> EXERCISE DESCRIPTION:
Set down, word for word, the line with "# R语言Data Mining应用代码实现" and the lines after it through the final line of the data below, without pictures.

[SOURCE DATA]

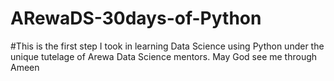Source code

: # ARewaDS-30days-of-Python
#This is the first step I took in learning Data Science using Python under the unique tutelage of Arewa Data Science mentors. May God see me through Ameen
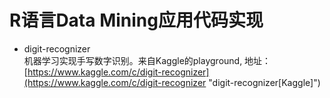 # R语言Data Mining应用代码实现
* digit-recognizer  
机器学习实现手写数字识别。来自Kaggle的playground, 地址： [https://www.kaggle.com/c/digit-recognizer](https://www.kaggle.com/c/digit-recognizer "digit-recognizer[Kaggle]")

[/SOURCE DATA]

> WRITTEN SOLUTION:
 # R语言Data Mining应用代码实现
* digit-recognizer  
机器学习实现手写数字识别。来自Kaggle的playground, 地址： [https://www.kaggle.com/c/digit-recognizer](https://www.kaggle.com/c/digit-recognizer "digit-recognizer[Kaggle]")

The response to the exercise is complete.